Stored dataset items
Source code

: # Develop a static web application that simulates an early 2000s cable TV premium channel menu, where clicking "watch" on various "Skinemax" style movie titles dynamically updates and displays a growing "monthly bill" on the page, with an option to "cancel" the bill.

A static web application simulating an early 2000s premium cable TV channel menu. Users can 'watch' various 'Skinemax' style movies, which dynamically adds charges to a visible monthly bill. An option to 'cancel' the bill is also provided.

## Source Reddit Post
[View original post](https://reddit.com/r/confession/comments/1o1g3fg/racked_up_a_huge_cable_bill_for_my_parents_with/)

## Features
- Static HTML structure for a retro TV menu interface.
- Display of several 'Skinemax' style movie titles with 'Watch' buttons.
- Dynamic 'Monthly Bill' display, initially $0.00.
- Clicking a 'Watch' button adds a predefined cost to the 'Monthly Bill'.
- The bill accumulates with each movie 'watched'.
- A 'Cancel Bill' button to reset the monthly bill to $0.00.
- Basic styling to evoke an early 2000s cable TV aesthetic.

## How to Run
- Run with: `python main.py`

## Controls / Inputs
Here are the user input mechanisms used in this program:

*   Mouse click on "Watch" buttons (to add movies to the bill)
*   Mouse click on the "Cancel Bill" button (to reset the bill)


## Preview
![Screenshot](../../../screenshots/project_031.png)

Assignment: Each line above that contains "buttons" must be copied out.

Your solution:
- Display of several 'Skinemax' style movie titles with 'Watch' buttons.
*   Mouse click on "Watch" buttons (to add movies to the bill)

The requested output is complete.